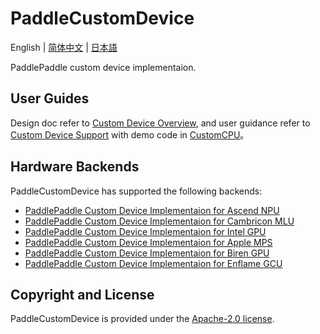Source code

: # PaddleCustomDevice

English | [简体中文](./README.md) | [日本語](./README_ja.md)

PaddlePaddle custom device implementaion.

## User Guides

Design doc refer to [Custom Device Overview](https://www.paddlepaddle.org.cn/documentation/docs/zh/develop/dev_guides/custom_device_docs/custom_device_overview_cn.html), and user guidance refer to [Custom Device Support](https://www.paddlepaddle.org.cn/documentation/docs/en/develop/dev_guides/custom_device_docs/index_en.html) with demo code in [CustomCPU](backends/custom_cpu/README_cn.md)。

## Hardware Backends

PaddleCustomDevice has supported the following backends:

- [PaddlePaddle Custom Device Implementaion for Ascend NPU](backends/npu/README.md)
- [PaddlePaddle Custom Device Implementaion for Cambricon MLU](backends/mlu/README.md)
- [PaddlePaddle Custom Device Implementaion for Intel GPU](backends/SYCL/README.md)
- [PaddlePaddle Custom Device Implementaion for Apple MPS](backends/mps/README.md)
- [PaddlePaddle Custom Device Implementaion for Biren GPU](backends/biren_gpu/README.md)
- [PaddlePaddle Custom Device Implementaion for Enflame GCU](backends/gcu/README.md)

## Copyright and License
PaddleCustomDevice is provided under the [Apache-2.0 license](LICENSE).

○ ○ ○ ○ ○ ○ ○

◆ **DIRECTIONS**
From the line that contains "PaddleCustomDevice has supported" to the last line of the data, write out each line exactly and add nothing.

◆ **RESULT**
PaddleCustomDevice has supported the following backends:

- [PaddlePaddle Custom Device Implementaion for Ascend NPU](backends/npu/README.md)
- [PaddlePaddle Custom Device Implementaion for Cambricon MLU](backends/mlu/README.md)
- [PaddlePaddle Custom Device Implementaion for Intel GPU](backends/SYCL/README.md)
- [PaddlePaddle Custom Device Implementaion for Apple MPS](backends/mps/README.md)
- [PaddlePaddle Custom Device Implementaion for Biren GPU](backends/biren_gpu/README.md)
- [PaddlePaddle Custom Device Implementaion for Enflame GCU](backends/gcu/README.md)

## Copyright and License
PaddleCustomDevice is provided under the [Apache-2.0 license](LICENSE).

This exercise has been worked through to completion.